It was one of those few moments in life when the reality was better than the fantasy. Yesterday the girls started their ballet classes. I was so nervous about arriving late we were there an hour and a half before the beginning. We wandered around for a while and then went to the school.

It is called the Skouratoff Studio and is in a small back-street in a part of Montpellier you have never heard of and wouldn’t really want to visit. It has two studios, one that looks out on the street. It was here I witnessed the obsession begin. Olivia and Bea stood totally transfixed watching a class of teenagers dance. It was a magical moment. I almost wept with joy.

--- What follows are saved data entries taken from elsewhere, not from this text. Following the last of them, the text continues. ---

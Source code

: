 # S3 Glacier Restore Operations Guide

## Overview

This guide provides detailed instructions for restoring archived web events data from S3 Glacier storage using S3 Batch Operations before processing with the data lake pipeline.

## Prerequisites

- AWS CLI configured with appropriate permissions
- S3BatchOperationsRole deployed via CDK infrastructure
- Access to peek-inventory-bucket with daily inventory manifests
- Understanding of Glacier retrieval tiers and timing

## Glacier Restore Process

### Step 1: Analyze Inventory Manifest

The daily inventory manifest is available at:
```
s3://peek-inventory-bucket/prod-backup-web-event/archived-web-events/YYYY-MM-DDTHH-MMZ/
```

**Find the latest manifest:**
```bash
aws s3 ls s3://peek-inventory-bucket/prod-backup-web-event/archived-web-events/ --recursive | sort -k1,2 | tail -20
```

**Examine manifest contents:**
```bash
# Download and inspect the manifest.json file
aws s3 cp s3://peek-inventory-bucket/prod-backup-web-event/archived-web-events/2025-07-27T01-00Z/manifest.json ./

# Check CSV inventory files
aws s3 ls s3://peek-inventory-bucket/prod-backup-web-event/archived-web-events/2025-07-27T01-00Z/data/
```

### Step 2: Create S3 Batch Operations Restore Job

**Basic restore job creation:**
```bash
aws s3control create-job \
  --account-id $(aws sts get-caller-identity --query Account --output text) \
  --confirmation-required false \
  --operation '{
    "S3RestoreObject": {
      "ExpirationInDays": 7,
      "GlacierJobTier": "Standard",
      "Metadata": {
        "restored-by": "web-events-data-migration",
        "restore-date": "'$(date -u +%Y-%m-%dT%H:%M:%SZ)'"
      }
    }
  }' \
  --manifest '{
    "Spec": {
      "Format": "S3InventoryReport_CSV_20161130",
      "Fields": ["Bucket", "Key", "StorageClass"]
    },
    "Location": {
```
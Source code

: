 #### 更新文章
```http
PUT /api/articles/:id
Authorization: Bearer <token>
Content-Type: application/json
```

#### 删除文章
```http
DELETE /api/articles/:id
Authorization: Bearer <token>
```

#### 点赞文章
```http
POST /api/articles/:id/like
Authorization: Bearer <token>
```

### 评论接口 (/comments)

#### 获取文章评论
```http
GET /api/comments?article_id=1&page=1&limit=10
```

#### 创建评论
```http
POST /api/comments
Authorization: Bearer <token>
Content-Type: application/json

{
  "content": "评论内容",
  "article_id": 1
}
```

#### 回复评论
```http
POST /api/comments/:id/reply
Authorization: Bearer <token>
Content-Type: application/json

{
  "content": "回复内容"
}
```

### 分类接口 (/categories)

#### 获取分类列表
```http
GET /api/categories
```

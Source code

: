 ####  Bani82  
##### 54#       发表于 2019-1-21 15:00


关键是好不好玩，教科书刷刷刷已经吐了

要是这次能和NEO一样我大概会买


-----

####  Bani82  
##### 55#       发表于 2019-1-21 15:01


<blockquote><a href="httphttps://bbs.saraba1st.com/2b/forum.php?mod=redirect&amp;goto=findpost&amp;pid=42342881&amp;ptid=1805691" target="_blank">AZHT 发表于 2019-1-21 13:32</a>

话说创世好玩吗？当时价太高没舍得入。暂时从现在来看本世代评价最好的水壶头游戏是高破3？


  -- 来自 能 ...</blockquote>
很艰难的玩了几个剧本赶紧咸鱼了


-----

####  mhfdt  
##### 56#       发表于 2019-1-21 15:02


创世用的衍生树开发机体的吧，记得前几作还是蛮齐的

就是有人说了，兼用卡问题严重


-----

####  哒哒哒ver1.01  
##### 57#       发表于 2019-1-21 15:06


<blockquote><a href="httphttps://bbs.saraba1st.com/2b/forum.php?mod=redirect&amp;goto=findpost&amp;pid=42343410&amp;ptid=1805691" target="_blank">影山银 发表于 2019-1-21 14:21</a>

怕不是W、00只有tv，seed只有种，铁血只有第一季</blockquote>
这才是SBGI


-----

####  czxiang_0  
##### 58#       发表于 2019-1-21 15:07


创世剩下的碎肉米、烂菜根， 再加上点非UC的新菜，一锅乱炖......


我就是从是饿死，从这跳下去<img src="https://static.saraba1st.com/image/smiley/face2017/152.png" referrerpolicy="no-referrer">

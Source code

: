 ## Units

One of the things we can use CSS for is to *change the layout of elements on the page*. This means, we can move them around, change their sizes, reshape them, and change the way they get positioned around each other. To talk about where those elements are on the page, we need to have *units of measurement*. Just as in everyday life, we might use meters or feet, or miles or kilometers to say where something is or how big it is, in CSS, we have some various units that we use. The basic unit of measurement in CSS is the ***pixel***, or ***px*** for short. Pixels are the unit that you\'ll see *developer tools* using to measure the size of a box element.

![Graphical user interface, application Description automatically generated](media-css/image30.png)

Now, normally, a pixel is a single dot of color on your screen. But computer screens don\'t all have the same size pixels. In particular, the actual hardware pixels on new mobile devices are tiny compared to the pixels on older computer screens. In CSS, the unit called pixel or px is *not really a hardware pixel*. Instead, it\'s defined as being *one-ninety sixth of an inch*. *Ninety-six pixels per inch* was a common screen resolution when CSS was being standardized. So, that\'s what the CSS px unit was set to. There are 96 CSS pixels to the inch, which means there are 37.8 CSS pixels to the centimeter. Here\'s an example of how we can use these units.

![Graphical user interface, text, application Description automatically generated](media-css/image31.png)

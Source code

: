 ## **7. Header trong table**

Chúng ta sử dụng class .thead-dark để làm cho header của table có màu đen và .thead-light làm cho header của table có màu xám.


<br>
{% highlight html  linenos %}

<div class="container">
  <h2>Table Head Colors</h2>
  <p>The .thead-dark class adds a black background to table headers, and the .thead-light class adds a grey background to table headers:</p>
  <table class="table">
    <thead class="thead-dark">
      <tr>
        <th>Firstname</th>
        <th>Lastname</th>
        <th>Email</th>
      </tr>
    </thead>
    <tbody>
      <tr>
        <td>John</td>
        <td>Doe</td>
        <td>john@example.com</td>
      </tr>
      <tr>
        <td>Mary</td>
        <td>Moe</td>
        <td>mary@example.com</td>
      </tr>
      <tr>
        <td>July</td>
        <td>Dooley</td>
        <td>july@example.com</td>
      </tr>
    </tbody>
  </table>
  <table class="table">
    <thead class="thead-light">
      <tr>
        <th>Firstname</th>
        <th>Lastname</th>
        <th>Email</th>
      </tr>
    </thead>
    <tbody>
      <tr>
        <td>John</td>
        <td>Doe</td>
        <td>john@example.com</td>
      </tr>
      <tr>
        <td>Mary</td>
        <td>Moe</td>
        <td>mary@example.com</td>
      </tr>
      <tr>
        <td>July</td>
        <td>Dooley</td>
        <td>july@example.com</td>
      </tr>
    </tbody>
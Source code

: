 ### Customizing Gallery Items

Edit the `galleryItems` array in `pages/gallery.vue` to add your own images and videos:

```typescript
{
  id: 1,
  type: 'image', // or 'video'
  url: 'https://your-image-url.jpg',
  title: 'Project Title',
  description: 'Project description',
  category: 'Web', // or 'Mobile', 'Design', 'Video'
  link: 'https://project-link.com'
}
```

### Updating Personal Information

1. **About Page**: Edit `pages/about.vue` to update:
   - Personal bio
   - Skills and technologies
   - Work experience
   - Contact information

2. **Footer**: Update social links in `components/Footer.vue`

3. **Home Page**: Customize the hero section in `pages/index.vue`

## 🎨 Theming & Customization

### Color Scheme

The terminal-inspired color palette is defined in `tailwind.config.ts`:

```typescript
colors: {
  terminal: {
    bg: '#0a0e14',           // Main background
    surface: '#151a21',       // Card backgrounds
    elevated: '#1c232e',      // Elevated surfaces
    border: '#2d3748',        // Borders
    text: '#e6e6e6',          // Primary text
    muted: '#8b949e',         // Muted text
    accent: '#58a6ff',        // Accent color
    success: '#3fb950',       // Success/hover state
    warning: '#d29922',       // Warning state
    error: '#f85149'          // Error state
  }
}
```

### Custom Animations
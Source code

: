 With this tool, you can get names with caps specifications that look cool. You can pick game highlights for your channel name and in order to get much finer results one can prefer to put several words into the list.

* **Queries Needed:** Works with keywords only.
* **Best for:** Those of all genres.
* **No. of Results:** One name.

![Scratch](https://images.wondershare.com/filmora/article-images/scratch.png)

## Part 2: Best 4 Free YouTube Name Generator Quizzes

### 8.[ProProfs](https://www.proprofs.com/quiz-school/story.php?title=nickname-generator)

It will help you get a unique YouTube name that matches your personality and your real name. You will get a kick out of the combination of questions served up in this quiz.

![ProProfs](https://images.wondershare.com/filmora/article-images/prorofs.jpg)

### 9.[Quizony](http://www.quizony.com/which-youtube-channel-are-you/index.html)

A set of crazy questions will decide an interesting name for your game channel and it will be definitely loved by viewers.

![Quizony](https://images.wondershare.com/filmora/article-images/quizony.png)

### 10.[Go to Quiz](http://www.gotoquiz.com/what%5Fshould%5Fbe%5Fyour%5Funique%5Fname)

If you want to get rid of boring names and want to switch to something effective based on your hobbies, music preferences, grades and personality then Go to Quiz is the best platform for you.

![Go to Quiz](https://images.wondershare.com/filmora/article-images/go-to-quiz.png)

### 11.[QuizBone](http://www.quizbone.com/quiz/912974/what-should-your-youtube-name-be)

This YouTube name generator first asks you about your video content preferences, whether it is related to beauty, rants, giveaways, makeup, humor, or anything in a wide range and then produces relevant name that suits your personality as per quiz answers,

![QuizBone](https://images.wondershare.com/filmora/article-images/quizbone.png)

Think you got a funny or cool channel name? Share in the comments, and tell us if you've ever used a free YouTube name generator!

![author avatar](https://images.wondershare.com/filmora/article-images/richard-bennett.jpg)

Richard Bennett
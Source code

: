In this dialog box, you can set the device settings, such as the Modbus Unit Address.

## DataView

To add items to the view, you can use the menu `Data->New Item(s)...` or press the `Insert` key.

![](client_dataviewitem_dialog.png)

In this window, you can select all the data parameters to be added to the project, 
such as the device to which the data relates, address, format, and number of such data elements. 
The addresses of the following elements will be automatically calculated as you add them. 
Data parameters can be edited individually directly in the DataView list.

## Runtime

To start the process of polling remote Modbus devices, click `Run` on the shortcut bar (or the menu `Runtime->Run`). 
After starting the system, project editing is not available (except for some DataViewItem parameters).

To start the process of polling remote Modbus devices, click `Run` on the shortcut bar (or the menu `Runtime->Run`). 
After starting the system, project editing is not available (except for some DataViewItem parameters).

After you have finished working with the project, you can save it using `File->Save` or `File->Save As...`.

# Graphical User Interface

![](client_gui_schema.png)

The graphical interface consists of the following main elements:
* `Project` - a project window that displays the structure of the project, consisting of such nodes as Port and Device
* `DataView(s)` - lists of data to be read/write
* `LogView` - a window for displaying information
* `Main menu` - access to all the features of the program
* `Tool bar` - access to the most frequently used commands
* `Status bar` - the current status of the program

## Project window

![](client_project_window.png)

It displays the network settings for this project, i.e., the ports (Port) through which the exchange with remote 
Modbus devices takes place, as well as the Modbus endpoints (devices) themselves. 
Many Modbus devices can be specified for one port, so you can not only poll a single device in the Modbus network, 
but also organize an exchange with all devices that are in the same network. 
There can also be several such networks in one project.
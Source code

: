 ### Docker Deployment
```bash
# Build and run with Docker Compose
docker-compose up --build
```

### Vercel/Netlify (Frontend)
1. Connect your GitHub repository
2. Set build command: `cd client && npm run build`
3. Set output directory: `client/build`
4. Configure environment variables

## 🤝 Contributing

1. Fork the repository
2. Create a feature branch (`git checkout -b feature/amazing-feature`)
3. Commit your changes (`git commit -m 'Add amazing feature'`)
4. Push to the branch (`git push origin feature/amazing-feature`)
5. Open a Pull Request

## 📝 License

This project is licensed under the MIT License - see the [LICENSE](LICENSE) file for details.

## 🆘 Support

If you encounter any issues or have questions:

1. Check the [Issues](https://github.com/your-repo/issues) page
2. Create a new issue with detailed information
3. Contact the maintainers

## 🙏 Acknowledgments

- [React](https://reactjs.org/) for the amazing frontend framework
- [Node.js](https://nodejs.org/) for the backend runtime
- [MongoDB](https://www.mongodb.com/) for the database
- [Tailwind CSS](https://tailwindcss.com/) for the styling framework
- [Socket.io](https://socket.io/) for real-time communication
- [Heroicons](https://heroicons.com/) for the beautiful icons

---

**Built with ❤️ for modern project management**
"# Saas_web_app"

Then it was their turn. They looked divine in their little pink tutus, hair up in a bun and ballet shoes. I wasn’t allowed to stay and watch but they came out beaming, telling me they wanted to join the more advanced class. Since coming home they have talked about nothing else and done practically nothing else. As I write they are leaping around upstairs. Bea incidentally is a very good jumper according to the teacher. I have to say the transformation in Olivia after just one lesson is astounding. She now looks like a ballerina.

As for me, well I did ask about the adult courses and there are lots of them, for all levels. I am sorely tempted but Rupert warns me that Zelda Fitzgerald tried to become a ballet dancer just before she went mad.

Maybe I’d better stick to watching the girls. In my case the fantasy is probably better than the reality.